The Addington is one of the most remarkable golf course restoration projects in world golf. Situated on high, dramatic ground on the edge of London, it was the home of a club initially formed by and for the aristocracy. When members arrived in their limousines, the chauffeurs were told to wait in a special hut. King George VI’s name appeared on the honours boards, a deep bunker was named after PG Wodehouse and the course became quickly renowned above others in an era now acknowledged as a golden age for golf course architecture.
But almost as quickly, The Addington faded from view, stifled and secreted among trees that encroached across and distorted the original design. For 40 years after World War Two, it was run as the personal fiefdom of its owner, one Moira Fabes. In 2006, the club was bought by Ron Noades, once the chairman of Crystal Palace FC. His son, Ryan, was at university at the time, but it is Ryan, now 35, who has become the driving force and visionary behind restoring this historically significant course to something very close to its original state.

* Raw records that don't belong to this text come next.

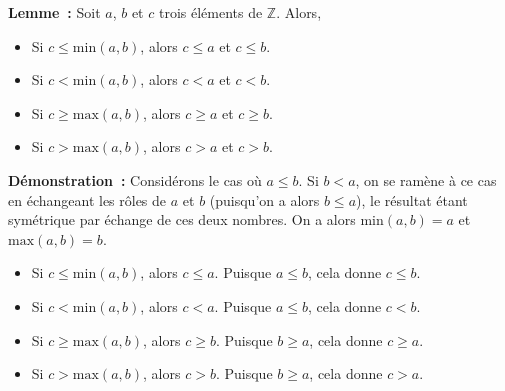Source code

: \medskip

\noindent\textbf{Lemme :} Soit $a$, $b$ et $c$ trois éléments de $\mathbb{Z}$. 
    Alors, 
    \begin{itemize}[nosep]
        \item Si $c \leq \mathrm{min}(a,b)$, alors $c \leq a$ et $c \leq b$.
        \item Si $c < \mathrm{min}(a,b)$, alors $c < a$ et $c < b$.
        \item Si $c \geq \mathrm{max}(a,b)$, alors $c \geq a$ et $c \geq b$.
        \item Si $c > \mathrm{max}(a,b)$, alors $c > a$ et $c > b$.
    \end{itemize}

\medskip

\noindent\textbf{Démonstration :} 
    Considérons le cas où $a \leq b$. 
    Si $b < a$, on se ramène à ce cas en échangeant les rôles de $a$ et $b$ (puisqu'on a alors $b \leq a$), le résultat étant symétrique par échange de ces deux nombres.
    On a alors $\mathrm{min}(a, b) = a$ et $\mathrm{max}(a, b) = b$.
    \begin{itemize}[nosep]
        \item Si $c \leq \mathrm{min}(a,b)$, alors $c \leq a$.
            Puisque $a \leq b$, cela donne $c \leq b$.
        \item Si $c < \mathrm{min}(a,b)$, alors $c < a$.
            Puisque $a \leq b$, cela donne $c < b$.
        \item Si $c \geq \mathrm{max}(a,b)$, alors $c \geq b$.
            Puisque $b \geq a$, cela donne $c \geq a$.
        \item Si $c > \mathrm{max}(a,b)$, alors $c > b$.
            Puisque $b \geq a$, cela donne $c > a$.
    \end{itemize}

    \hfill \square

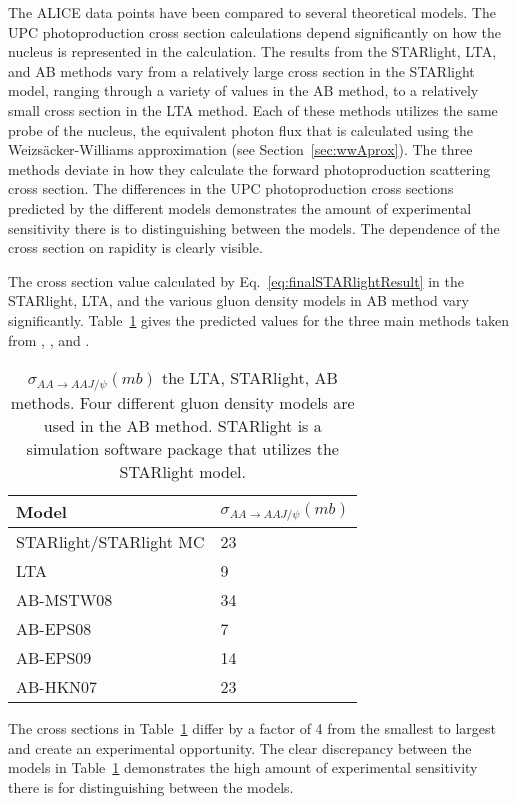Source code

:     The ALICE data points have been compared to several theoretical models. 
  The UPC photoproduction cross section calculations depend significantly on 
    how the nucleus is represented in the calculation. 
  The results from the STARlight, LTA, and AB methods vary from a relatively 
    large cross section in the STARlight model, ranging through a variety of values
    in the AB method, to a relatively small cross section in the LTA method. 
  Each of these methods utilizes the same probe of the nucleus, the equivalent 
    photon flux that is calculated using the Weizs\"{a}cker-Williams approximation 
    (see Section~\ref{sec:wwAprox}). 
  The three methods deviate in how they calculate the forward photoproduction
    scattering cross section.
  The differences in the UPC photoproduction cross sections predicted by the 
    different models demonstrates the amount of experimental sensitivity there 
    is to distinguishing between the models. 
  The dependence of the cross section on rapidity is clearly visible.   

  The cross section value calculated by Eq.~\ref{eq:finalSTARlightResult} in the 
    STARlight, LTA, and the various gluon density models in AB method vary 
    significantly.
  Table~\ref{tab:allXsec} gives the predicted values for the three main methods
    taken from \cite{pQCD2013.02}, \cite{lta2011.09}, and \cite{vmd1999}.
  \begin{table} 
   \centering
   \begin{tabular}{|l|l|} 
     \hline
     Model & $\sigma_{AA\rightarrow AAJ/\psi} (mb)$ \\ \hline \hline
     STARlight/STARlight MC & 23 \\ \hline
     LTA & 9 \\ \hline
     AB-MSTW08 & 34 \\ \hline
     AB-EPS08 & 7  \\ \hline
     AB-EPS09 & 14 \\ \hline
     AB-HKN07 & 23 \\ \hline
     \hline
   \end{tabular}
   \caption{$\sigma_{AA\rightarrow AAJ/\psi} (mb)$
    the LTA, STARlight, AB methods. Four different gluon density models are used 
    in the AB method. STARlight is a simulation software package that utilizes 
    the STARlight model.}
   \label{tab:allXsec}
  \end{table}
  The cross sections in Table~\ref{tab:allXsec} differ by a factor of 4 
    from the smallest to largest and create an experimental opportunity. 
  The clear discrepancy between the models in Table~\ref{tab:allXsec} 
    demonstrates the high amount of experimental sensitivity there is for 
    distinguishing between the models. 

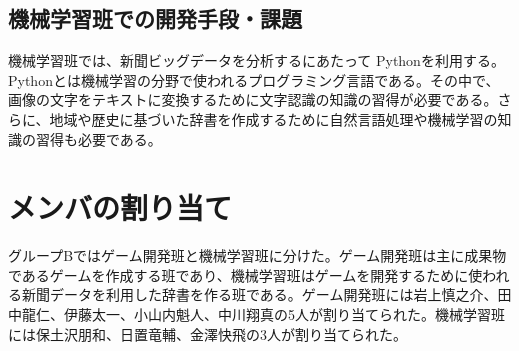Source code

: 
\subsection{機械学習班での開発手段・課題}
機械学習班では、新聞ビッグデータを分析するにあたって Pythonを利用する。Pythonとは機械学習の分野で使われるプログラミング言語である。その中で、画像の文字をテキストに変換するために文字認識の知識の習得が必要である。さらに、地域や歴史に基づいた辞書を作成するために自然言語処理や機械学習の知識の習得も必要である。

\section{メンバの割り当て}
グループBではゲーム開発班と機械学習班に分けた。ゲーム開発班は主に成果物であるゲームを作成する班であり、機械学習班はゲームを開発するために使われる新聞データを利用した辞書を作る班である。ゲーム開発班には岩上慎之介、田中龍仁、伊藤太一、小山内魁人、中川翔真の5人が割り当てられた。機械学習班には保土沢朋和、日置竜輔、金澤快飛の3人が割り当てられた。
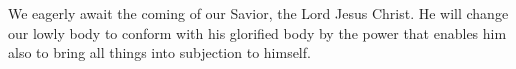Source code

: 
\lettrine{W}{}e eagerly await the coming of our Savior, the Lord Jesus Christ. He will change our lowly body to conform with his glorified body by the power that enables him also to bring all things into subjection to himself.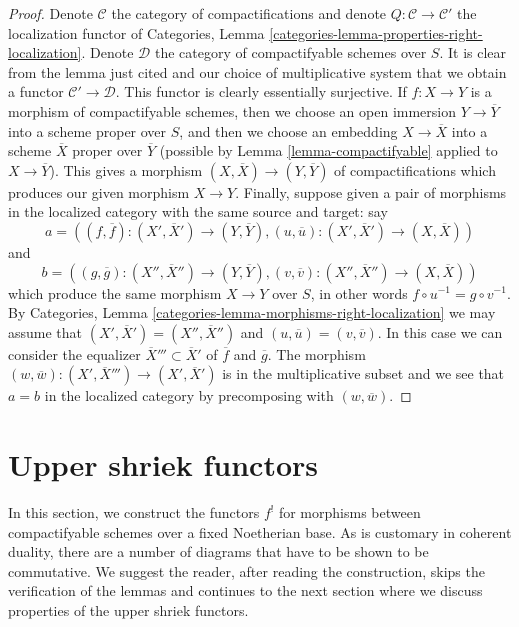 \begin{proof}
Denote $\mathcal{C}$ the category of compactifications and
denote $Q : \mathcal{C} \to \mathcal{C}'$ the localization
functor of Categories, Lemma
\ref{categories-lemma-properties-right-localization}.
Denote $\mathcal{D}$ the category of compactifyable schemes
over $S$. It is clear from the lemma just cited and our
choice of multiplicative system that we
obtain a functor $\mathcal{C}' \to \mathcal{D}$.
This functor is clearly essentially surjective.
If $f : X \to Y$ is a morphism of compactifyable
schemes, then we choose an open immersion $Y \to \overline{Y}$
into a scheme proper over $S$, and then we choose an embedding
$X \to \overline{X}$ into a scheme $\overline{X}$ proper over
$\overline{Y}$ (possible by Lemma \ref{lemma-compactifyable}
applied to $X \to \overline{Y}$). This gives a morphism
$(X, \overline{X}) \to (Y, \overline{Y})$ of compactifications
which produces our given morphism $X \to Y$.
Finally, suppose given a pair of morphisms in the
localized category with the same source and target: say
$$
a = ((f, \overline{f}) : (X', \overline{X}') \to (Y, \overline{Y}),
(u, \overline{u}) : (X', \overline{X}') \to (X, \overline{X}))
$$
and
$$
b = ((g, \overline{g}) : (X'', \overline{X}'') \to (Y, \overline{Y}),
(v, \overline{v}) : (X'', \overline{X}'') \to (X, \overline{X}))
$$
which produce the same morphism $X \to Y$ over $S$, in other words
$f \circ u^{-1} = g \circ v^{-1}$. By
Categories, Lemma \ref{categories-lemma-morphisms-right-localization}
we may assume that $(X', \overline{X}') = (X'', \overline{X}'')$
and $(u, \overline{u}) = (v, \overline{v})$. In this case we
can consider the equalizer $\overline{X}''' \subset \overline{X}'$
of $\overline{f}$ and $\overline{g}$. The morphism
$(w, \overline{w}) : (X', \overline{X}''') \to (X', \overline{X}')$ is in
the multiplicative subset and we see that $a = b$ in the localized
category by precomposing with $(w, \overline{w})$.
\end{proof}







\section{Upper shriek functors}
\label{section-upper-shriek}

\noindent
In this section, we construct the functors $f^!$ for morphisms
between compactifyable schemes over a fixed Noetherian base.
As is customary in coherent duality, there are a number of diagrams
that have to be shown to be commutative. We suggest the reader,
after reading the construction, skips the verification of the
lemmas and continues to the next section where we discuss
properties of the upper shriek functors.

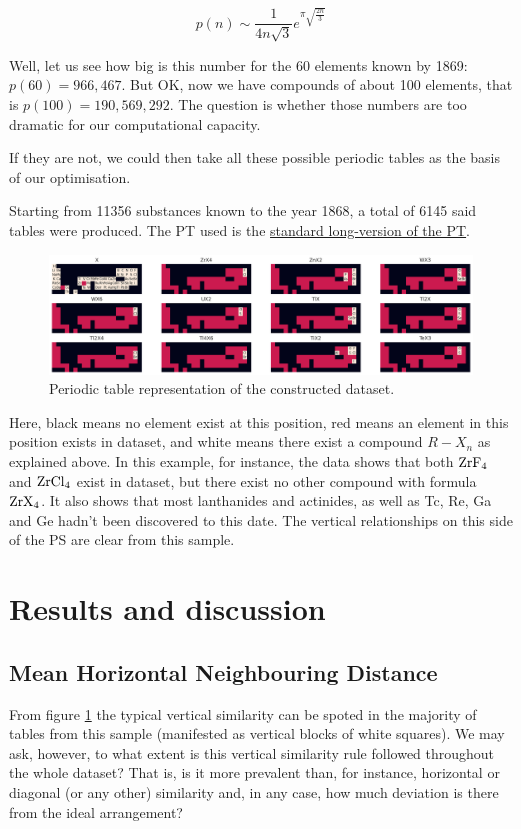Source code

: \documentclass[]{article}
\begin{document}
{\[
p(n)\sim \frac{1}{4n\sqrt{3}}e^{\pi\sqrt{\frac{2n}{3}}}
\]

Well, let us see how big is this number for the 60 elements known by 1869:  $p(60)=966,467$.  But OK, now we have compounds of about 100 elements, that is $p(100)=190,569,292$.  The question is whether those numbers are too dramatic for our computational capacity.

If they are not, we could then take all these possible periodic tables as the basis of our optimisation.

}

Starting from 11356 substances known to the year 1868, a total of 6145 said tables were produced. The PT used is the \href{https://www.chemicool.com/longperiodictable.html}{standard long-version of the PT}.

\begin{figure}[h!]
  \centering
	\includegraphics[width=18.0cm]{tables.png}
	\caption{Periodic table representation of the constructed dataset.}
	\label{fig:fig1}
\end{figure}

Here, black means no element exist at this position, red means an element in this position exists in dataset, and white means there exist a compound $R-X_n$ as explained above. In this example, for instance, the data shows that both $\ce{ZrF4}$ and $\ce{ZrCl4}$ exist in dataset, but there exist no other compound with formula $\ce{ZrX4}$. It also shows that most lanthanides and actinides, as well as Tc, Re, Ga and Ge hadn't been discovered to this date. The vertical relationships on this side of the PS are clear from this sample.

\section{Results and discussion}

\subsection{Mean Horizontal Neighbouring Distance}
From figure \ref{fig:fig1} the typical vertical similarity can be spoted in the majority of tables from this sample (manifested as vertical blocks of white squares). We may ask, however, to what extent is this vertical similarity rule followed throughout the whole dataset? That is, is it more prevalent than, for instance, horizontal or diagonal (or any other) similarity and, in any case, how much deviation is there from the ideal arrangement?
\end{document}
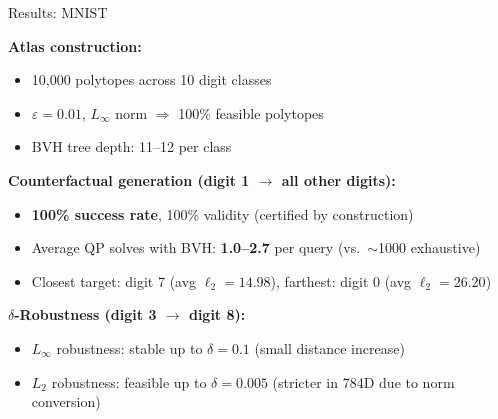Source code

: \documentclass[aspectratio=169, 10pt]{beamer}
\begin{document}
\begin{frame}{Results: MNIST}

\textbf{Atlas construction:}
\begin{itemize}
  \item 10,000 polytopes across 10 digit classes
  \item $\varepsilon = 0.01$, $L_\infty$ norm $\Rightarrow$ 100\% feasible polytopes
  \item BVH tree depth: 11--12 per class
\end{itemize}

\bigskip

\textbf{Counterfactual generation (digit 1 $\to$ all other digits):}
\begin{itemize}
  \item \textbf{100\% success rate}, 100\% validity (certified by construction)
  \item Average QP solves with BVH: \textbf{1.0--2.7} per query (vs.\ $\sim$1000 exhaustive)
  \item Closest target: digit 7 (avg $\ell_2 = 14.98$), farthest: digit 0 (avg $\ell_2 = 26.20$)
\end{itemize}

\bigskip

\textbf{$\delta$-Robustness (digit 3 $\to$ digit 8):}
\begin{itemize}
  \item $L_\infty$ robustness: stable up to $\delta = 0.1$ (small distance increase)
  \item $L_2$ robustness: feasible up to $\delta = 0.005$ (stricter in 784D due to norm conversion)
\end{itemize}

\end{frame}
\end{document}
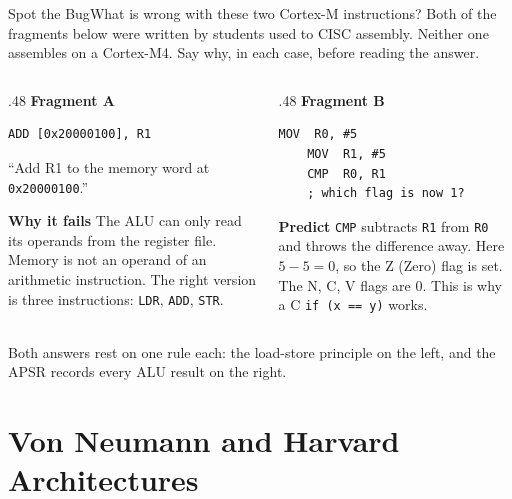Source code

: \documentclass[9pt,aspectratio=169,xcolor=table]{beamer}
\begin{document}
\begin{frame}[fragile]{Spot the Bug}{What is wrong with these two Cortex-M instructions?}
    \leavevmode
    Both of the fragments below were written by students used to CISC assembly. Neither one assembles on a Cortex-M4. Say why, in each case, before reading the answer.

    \vspace{3mm}
    \begin{columns}[T]
    \begin{column}{.48\textwidth}
        \textbf{Fragment A}
\begin{lstlisting}[language=ARM, basicstyle=\ttfamily\footnotesize]
    ADD [0x20000100], R1
\end{lstlisting}
        {\footnotesize ``Add R1 to the memory word at \texttt{0x20000100}.''}

        \vspace{2mm}
        \textbf{Why it fails}
        {\footnotesize The ALU can only read its operands from the register file. Memory is \alert{not} an operand of an arithmetic instruction. The right version is three instructions: \texttt{LDR}, \texttt{ADD}, \texttt{STR}.}
    \end{column}
    \begin{column}{.48\textwidth}
        \textbf{Fragment B}
\begin{lstlisting}[language=ARM, basicstyle=\ttfamily\footnotesize]
    MOV  R0, #5
    MOV  R1, #5
    CMP  R0, R1
    ; which flag is now 1?
\end{lstlisting}

        \textbf{Predict}
        {\footnotesize \texttt{CMP} subtracts \texttt{R1} from \texttt{R0} and throws the difference away. Here $5 - 5 = 0$, so the \alert{Z (Zero) flag} is set. The N, C, V flags are 0. This is why a C \texttt{if (x == y)} works.}
    \end{column}
    \end{columns}

    \vspace{2mm}
    {\small\centering Both answers rest on one rule each: the \alert{load-store principle} on the left, and the \alert{APSR records every ALU result} on the right.\par}
\end{frame}

\section{Von Neumann and Harvard Architectures}
\end{document}
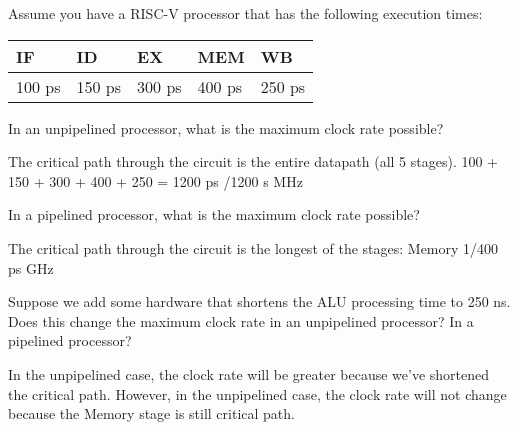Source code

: \begin{blocksection}
\question
Assume you have a RISC-V processor that has the following execution times:

\begin{tabular}{ |l|l|l|l|l| } 
 \hline
 IF & ID & EX & MEM & WB \\
 \hline
 100 ps & 150 ps & 300 ps & 400 ps & 250 ps \\
 \hline
\end{tabular}

\begin{parts}
\item In an unpipelined processor, what is the maximum clock rate possible?

\begin{solution}
The critical path through the circuit is the entire datapath (all 5 stages).
100 + 150 + 300 + 400 + 250 = 1200 ps /1200 s  MHz
\end{solution}

\item In a pipelined processor, what is the maximum clock rate possible?

\begin{solution}
The critical path through the circuit is the longest of the stages: Memory
1/400 ps  GHz
\end{solution}

\item Suppose we add some hardware that shortens the ALU processing time to 250 ns. Does this change the maximum clock rate in an unpipelined processor? In a pipelined processor?

\begin{solution}
In the unpipelined case, the clock rate will be greater because we’ve shortened the critical path. However, in the unpipelined case, the clock rate will not change because the Memory stage is still critical path.
\end{solution}

\end{parts}
\end{blocksection}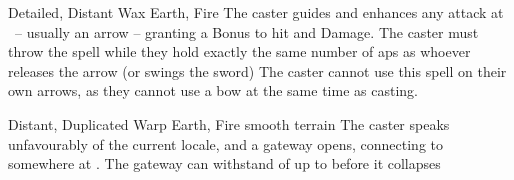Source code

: \ifodd\value{diceNo}

  {Detailed, Distant}%
  {Wax}%
  {Earth, Fire}%
  {}%
  {The caster guides and enhances any attack at \spellRange\ -- usually an arrow -- granting a  Bonus to hit and Damage.
    The caster must throw the spell while they hold exactly the same number of \glspl{ap} as whoever releases the arrow (or swings the sword)}%
  {The caster cannot use this spell on their own arrows, as they cannot use a bow at the same time as casting.}

\else

  {Distant, Duplicated}%
  {Warp}%
  {Earth, Fire}%
  {smooth terrain}%
  {The caster speaks unfavourably of the current locale, and a gateway opens, connecting to somewhere at \spellRange.
  The gateway can withstand  of up to  before it collapses}%
  {}

\fi

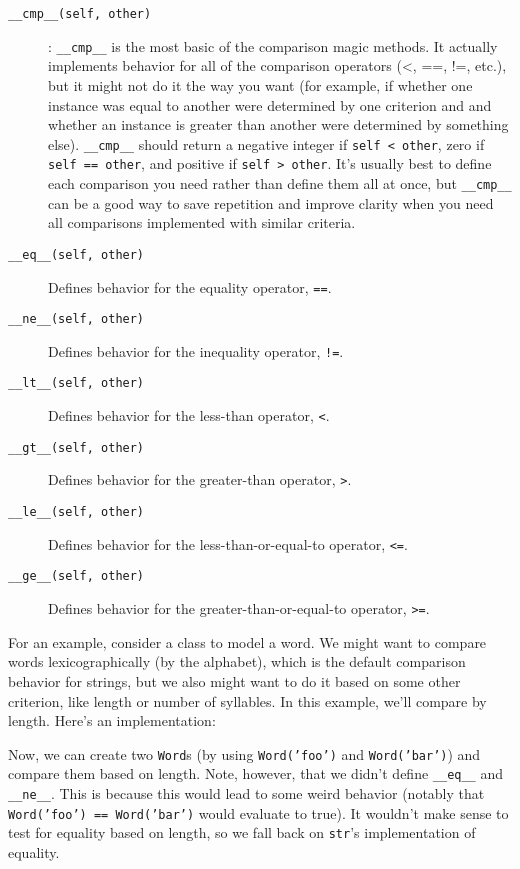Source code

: \documentclass[a4paper,11pt]{article}
\newcommand{\code}[1]{\texttt{#1}}
\begin{document}
\begin{description}

\item[\code{__cmp__(self, other)}]
:    \code{__cmp__} is the most basic of the comparison magic methods. It actually implements behavior for all of the comparison operators (<, ==, !=, etc.), but it might not do it the way you want (for example, if whether one instance was equal to another were determined by one criterion and and whether an instance is greater than another were determined by something else). \code{__cmp__} should return a negative integer if \code{self < other}, zero if \code{self == other}, and positive if \code{self > other}. It's usually best to define each comparison you need rather than define them all at once, but \code{__cmp__} can be a good way to save repetition and improve clarity when you need all comparisons implemented with similar criteria.

\item[\code{__eq__(self, other)}]
Defines behavior for the equality operator, \code{==}.
\item[\code{__ne__(self, other)}]
Defines behavior for the inequality operator, \code{!=}.
\item[\code{__lt__(self, other)}]
Defines behavior for the less-than operator, \code{<}.
\item[\code{__gt__(self, other)}]
Defines behavior for the greater-than operator, \code{>}.
\item[\code{__le__(self, other)}]
Defines behavior for the less-than-or-equal-to operator, \code{<=}.
\item[\code{__ge__(self, other)}]
Defines behavior for the greater-than-or-equal-to operator, \code{>=}.

\end{description}

For an example, consider a class to model a word. We might want to compare words lexicographically (by the alphabet), which is the default comparison behavior for strings, but we also might want to do it based on some other criterion, like length or number of syllables. In this example, we'll compare by length. Here's an implementation:



Now, we can create two \code{Word}s (by using \code{Word('foo')} and \code{Word('bar')}) and compare them based on length. Note, however, that we didn't define \code{__eq__} and \code{__ne__}. This is because this would lead to some weird behavior (notably that \code{Word('foo') == Word('bar')} would evaluate to true). It wouldn't make sense to test for equality based on length, so we fall back on \code{str}'s implementation of equality.
\end{document}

Such an envelope-pushing renovation is a long way removed from what was originally envisaged for The Addington. When Ryan joined the family business in January 2013 to manage its property interests, one of his tasks was to secure planning permission for a major new clubhouse at The Addington. It was to join the other golf courses in the group as a wedding venue.
The process took Ryan four years. It was during this time that he researched, discovered and became deeply passionate about what The Addington was, is and could be. It was a period that has dramatically altered his life and, more conspicuously, The Addington itself. This is some of what he’s learned.
The Addington was opened in 1913. Golf was just getting to the point where the ability of the average golfer was getting better and they were being a bit more ambitious in what type of golf they could play, both in their mentality and in equipment. Architects were starting to be a bit bolder as a result.
It was a private member's club, there weren't too many members and matchplay was the game of the day. They would go to the starter's hut, which was next to the 12th tee, and decide where they wanted to start from. The starter would help them based on who else was on the golf course.
Something we've discovered over the years is that The Addington was a collaboration between JF Abercromby and Harry Colt. The further back you go, the more you see Colt referenced. He was involved before World War One in the routing and he's on the committee up until the late twenties. As far as I know, he was involved in the initial design. Then after that, it becomes Abercromby's baby. Unusually for an architect, Abercromby remained living on site. He was the one who was there every single day. He was the face of it, the benevolent dictator. By World War Two, Colt is totally forgotten.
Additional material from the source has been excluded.